Exercise goal
Each record that follows must be reproduced exactly.

Saved entries:
◆ ◆ ◆ ◆ ◆ ◆ ◆
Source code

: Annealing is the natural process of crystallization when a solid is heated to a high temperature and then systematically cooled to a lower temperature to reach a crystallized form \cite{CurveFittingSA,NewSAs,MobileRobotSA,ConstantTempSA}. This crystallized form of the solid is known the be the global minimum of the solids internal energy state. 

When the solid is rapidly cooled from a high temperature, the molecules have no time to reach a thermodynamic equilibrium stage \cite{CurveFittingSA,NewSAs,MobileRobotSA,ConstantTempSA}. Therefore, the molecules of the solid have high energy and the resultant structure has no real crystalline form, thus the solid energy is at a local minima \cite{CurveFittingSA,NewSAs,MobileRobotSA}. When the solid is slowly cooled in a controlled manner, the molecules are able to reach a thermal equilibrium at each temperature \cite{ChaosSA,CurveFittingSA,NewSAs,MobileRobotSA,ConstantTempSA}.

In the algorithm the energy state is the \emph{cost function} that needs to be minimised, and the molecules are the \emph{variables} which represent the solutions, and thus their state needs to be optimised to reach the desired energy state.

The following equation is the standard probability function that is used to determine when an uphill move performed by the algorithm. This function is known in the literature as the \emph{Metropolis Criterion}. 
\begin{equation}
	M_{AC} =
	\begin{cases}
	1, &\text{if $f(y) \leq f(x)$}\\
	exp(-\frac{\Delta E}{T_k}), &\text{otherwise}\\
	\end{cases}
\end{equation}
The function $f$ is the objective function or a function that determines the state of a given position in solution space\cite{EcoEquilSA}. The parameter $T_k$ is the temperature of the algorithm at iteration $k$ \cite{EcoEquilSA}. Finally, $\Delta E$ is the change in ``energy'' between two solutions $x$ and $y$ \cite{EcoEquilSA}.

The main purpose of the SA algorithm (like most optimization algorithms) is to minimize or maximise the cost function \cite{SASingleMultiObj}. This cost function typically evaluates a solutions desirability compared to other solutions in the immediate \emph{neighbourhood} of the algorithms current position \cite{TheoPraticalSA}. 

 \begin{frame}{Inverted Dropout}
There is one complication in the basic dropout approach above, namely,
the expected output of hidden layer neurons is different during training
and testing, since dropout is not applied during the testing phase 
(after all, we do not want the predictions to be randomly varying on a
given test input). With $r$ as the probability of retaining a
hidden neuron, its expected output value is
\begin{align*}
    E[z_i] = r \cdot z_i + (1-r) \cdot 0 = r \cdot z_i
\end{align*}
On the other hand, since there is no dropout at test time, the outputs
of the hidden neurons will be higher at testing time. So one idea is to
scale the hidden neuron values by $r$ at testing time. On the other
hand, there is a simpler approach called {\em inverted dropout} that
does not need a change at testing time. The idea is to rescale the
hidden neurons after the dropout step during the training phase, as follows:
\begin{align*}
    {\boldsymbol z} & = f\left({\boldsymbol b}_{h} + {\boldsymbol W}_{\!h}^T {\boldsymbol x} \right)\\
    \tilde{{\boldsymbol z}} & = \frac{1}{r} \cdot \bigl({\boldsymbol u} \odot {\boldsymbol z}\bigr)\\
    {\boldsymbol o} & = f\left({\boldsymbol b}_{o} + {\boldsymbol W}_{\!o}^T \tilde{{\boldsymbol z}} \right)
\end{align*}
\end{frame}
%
◆ ◆ ◆ ◆ ◆ ◆ ◆
Response area
Source code

: Annealing is the natural process of crystallization when a solid is heated to a high temperature and then systematically cooled to a lower temperature to reach a crystallized form \cite{CurveFittingSA,NewSAs,MobileRobotSA,ConstantTempSA}. This crystallized form of the solid is known the be the global minimum of the solids internal energy state. 

When the solid is rapidly cooled from a high temperature, the molecules have no time to reach a thermodynamic equilibrium stage \cite{CurveFittingSA,NewSAs,MobileRobotSA,ConstantTempSA}. Therefore, the molecules of the solid have high energy and the resultant structure has no real crystalline form, thus the solid energy is at a local minima \cite{CurveFittingSA,NewSAs,MobileRobotSA}. When the solid is slowly cooled in a controlled manner, the molecules are able to reach a thermal equilibrium at each temperature \cite{ChaosSA,CurveFittingSA,NewSAs,MobileRobotSA,ConstantTempSA}.

In the algorithm the energy state is the \emph{cost function} that needs to be minimised, and the molecules are the \emph{variables} which represent the solutions, and thus their state needs to be optimised to reach the desired energy state.

The following equation is the standard probability function that is used to determine when an uphill move performed by the algorithm. This function is known in the literature as the \emph{Metropolis Criterion}. 
\begin{equation}
	M_{AC} =
	\begin{cases}
	1, &\text{if $f(y) \leq f(x)$}\\
	exp(-\frac{\Delta E}{T_k}), &\text{otherwise}\\
	\end{cases}
\end{equation}
The function $f$ is the objective function or a function that determines the state of a given position in solution space\cite{EcoEquilSA}. The parameter $T_k$ is the temperature of the algorithm at iteration $k$ \cite{EcoEquilSA}. Finally, $\Delta E$ is the change in ``energy'' between two solutions $x$ and $y$ \cite{EcoEquilSA}.

The main purpose of the SA algorithm (like most optimization algorithms) is to minimize or maximise the cost function \cite{SASingleMultiObj}. This cost function typically evaluates a solutions desirability compared to other solutions in the immediate \emph{neighbourhood} of the algorithms current position \cite{TheoPraticalSA}. 

 \begin{frame}{Inverted Dropout}
There is one complication in the basic dropout approach above, namely,
the expected output of hidden layer neurons is different during training
and testing, since dropout is not applied during the testing phase 
(after all, we do not want the predictions to be randomly varying on a
given test input). With $r$ as the probability of retaining a
hidden neuron, its expected output value is
\begin{align*}
    E[z_i] = r \cdot z_i + (1-r) \cdot 0 = r \cdot z_i
\end{align*}
On the other hand, since there is no dropout at test time, the outputs
of the hidden neurons will be higher at testing time. So one idea is to
scale the hidden neuron values by $r$ at testing time. On the other
hand, there is a simpler approach called {\em inverted dropout} that
does not need a change at testing time. The idea is to rescale the
hidden neurons after the dropout step during the training phase, as follows:
\begin{align*}
    {\boldsymbol z} & = f\left({\boldsymbol b}_{h} + {\boldsymbol W}_{\!h}^T {\boldsymbol x} \right)\\
    \tilde{{\boldsymbol z}} & = \frac{1}{r} \cdot \bigl({\boldsymbol u} \odot {\boldsymbol z}\bigr)\\
    {\boldsymbol o} & = f\left({\boldsymbol b}_{o} + {\boldsymbol W}_{\!o}^T \tilde{{\boldsymbol z}} \right)
\end{align*}
\end{frame}
%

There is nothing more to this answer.